12.3. Updating the Schema During Replication

SQL statements that modify the database contents, such as DELETE, INSERT, and UPDATE, are transmitted through the DR binary logs; however, schema changes are not. When updating the schema for DR tables, you must make the changes to each database separately.

By default, if the schema of the tables do not match when the results of a transaction are received as binary logs, the consumer will reject the change, causing the producer (that is the partition on the cluster that sent the problematic binary log) to halt replication until the schema mismatch is resolved. In the best case, there are mismatched transactions in only one direction (that is, from cluster B to cluster A). If so, once you update the schema on the stalled consumer cluster A, replication resumes and cluster B can send the subsequent transactions it had buffered.

In XDCR, while binary logs from the producer are stalled, the consumer continues to process client transactions itself and will send those transactions as binary logs to the other cluster. That is, cluster A also acts as a producer sending binary logs to cluster B as a consumer. If there are simultaneous write transactions to the same table on the two clusters while the schema do not match, a deadlock can result. Both clusters will stall due to mismatched schema and their content will have diverged. In this situation, your only option is to choose one of the clusters as the "winner" and reinitialize the other cluster and restart XDCR from scratch.

When planning schema changes you must be careful to avoid passing incompatible changes between the databases while the schema of the two or more clusters do not match.

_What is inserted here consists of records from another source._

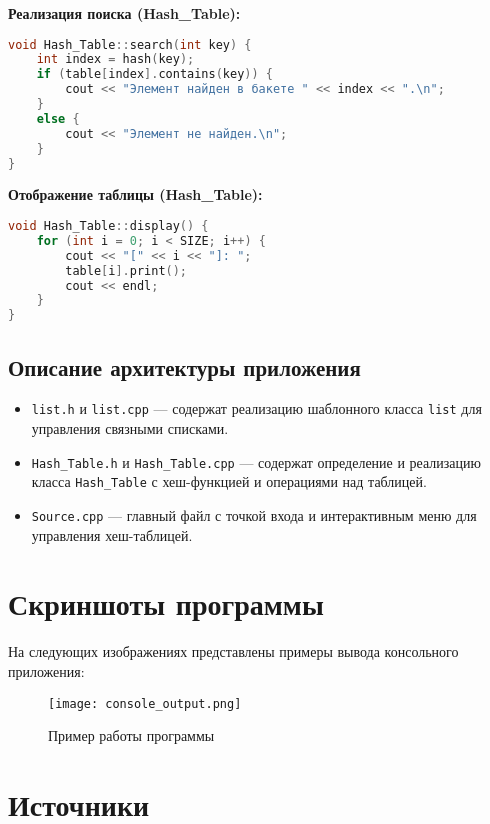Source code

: \documentclass[12pt,a4paper]{scrartcl}
\begin{document}
\textbf{Реализация поиска (Hash_Table):}
\begin{lstlisting}[language=C++, caption=Метод search()]
void Hash_Table::search(int key) {
	int index = hash(key);
	if (table[index].contains(key)) {
		cout << "Элемент найден в бакете " << index << ".\n";
	}
	else {
		cout << "Элемент не найден.\n";
	}
}
\end{lstlisting}

\textbf{Отображение таблицы (Hash_Table):}
\begin{lstlisting}[language=C++, caption=Метод display()]
void Hash_Table::display() {
	for (int i = 0; i < SIZE; i++) {
		cout << "[" << i << "]: ";
		table[i].print();
		cout << endl;
	}
}
\end{lstlisting}

\subsection{Описание архитектуры приложения}

\begin{itemize}
  \item \texttt{list.h} и \texttt{list.cpp} — содержат реализацию шаблонного класса \texttt{list} для управления связными списками.
  \item \texttt{Hash_Table.h} и \texttt{Hash_Table.cpp} — содержат определение и реализацию класса \texttt{Hash_Table} с хеш-функцией и операциями над таблицей.
  \item \texttt{Source.cpp} — главный файл с точкой входа и интерактивным меню для управления хеш-таблицей.
\end{itemize}

\section{Скриншоты программы}
\label{sec:program-shots}

На следующих изображениях представлены примеры вывода консольного приложения:

\begin{figure}[H]
    \centering
    \texttt{[image: console\_output.png]}
    \caption{Пример работы программы}
    \label{fig:console-output}
\end{figure}

\section{Источники}
\end{document}
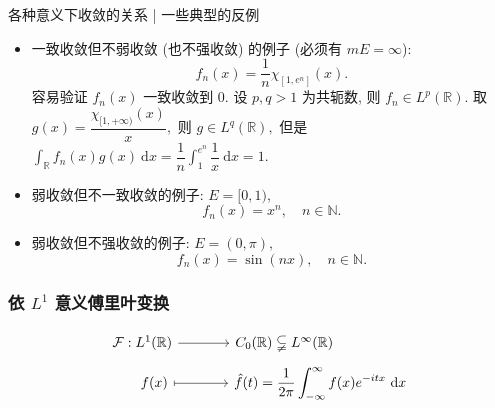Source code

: \begin{frame}{各种意义下收敛的关系 | {\smaller[1] 一些典型的反例}}

\begin{itemize}[<+->]
\item 一致收敛但不弱收敛 (也不强收敛) 的例子 (必须有 $m E = \infty$):
\[f_n(x) = \dfrac{1}{n} \chi_{[1, e^n]}(x).\]
容易验证 $f_n(x)$ 一致收敛到 $0.$ 设 $p, q > 1$ 为共轭数, 则 $f_n \in L^p(\mathbb{R}).$ 取 $\displaystyle g(x) = \dfrac{\chi_{[1, +\infty)}(x)}{x},$ 则 $g \in L^q(\mathbb{R}),$ 但是 $\displaystyle \int_{\mathbb{R}} f_n(x) g(x) ~ \mathrm{d} x = \dfrac{1}{n} \int_{1}^{e^n} \dfrac{1}{x} ~ \mathrm{d} x = 1.$

\item 弱收敛但不一致收敛的例子: $E = [0, 1),$
\[f_n(x) = x^n, \quad n \in \mathbb{N}.\]

\item 弱收敛但不强收敛的例子: $E = (0, \pi),$
\[f_n(x) = \sin(nx), \quad n \in \mathbb{N}.\]
\end{itemize}

\end{frame}


\begin{frame}[fragile]
\frametitle{依 $L^1$ 意义傅里叶变换}

\begin{Def}[依 $L^1$ 意义傅里叶变换]
\[
\begin{tikzcd}[column sep=large, row sep=tiny]
\mathcal{F}: L^1(\mathbb{R}) \arrow[r] & C_0(\mathbb{R}) \subsetneqq L^\infty(\mathbb{R}) \hspace{12ex} \\
\hspace{4ex} f(x) \arrow[mapsto, r] & \hat{f}(t) = {\displaystyle \frac{1}{2\pi} \int_{-\infty}^{\infty} f(x) e^{-itx} ~ \mathrm{d} x}
\end{tikzcd}
\]
\end{Def}

\end{frame}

There are three alternatives that allow you to update the schema while the database is running:

Pause the databases to safely modify the schema while transactions are paused
Carefully add or remove tables without pausing
Use dynamic schema change to add, remove, or modify columns in a table without pausing

The following sections describe each of these approaches.

12.3.1. Safely Updating the Schema While the Clusters are Paused

The safest process for changing the schema for DR tables is to:

Pause and drain the outstanding DR binary logs on all clusters using the voltadmin pause --wait command
Update the schema for the DR tables on all clusters
Resume all clusters using the voltadmin resume command

This process ensures that no transactions are processed until the schema on the clusters are updated and in sync. However, this process also means that there are no client transactions processed during the update. So this is the safest approach, but also has the largest negative impact on ongoing transactions.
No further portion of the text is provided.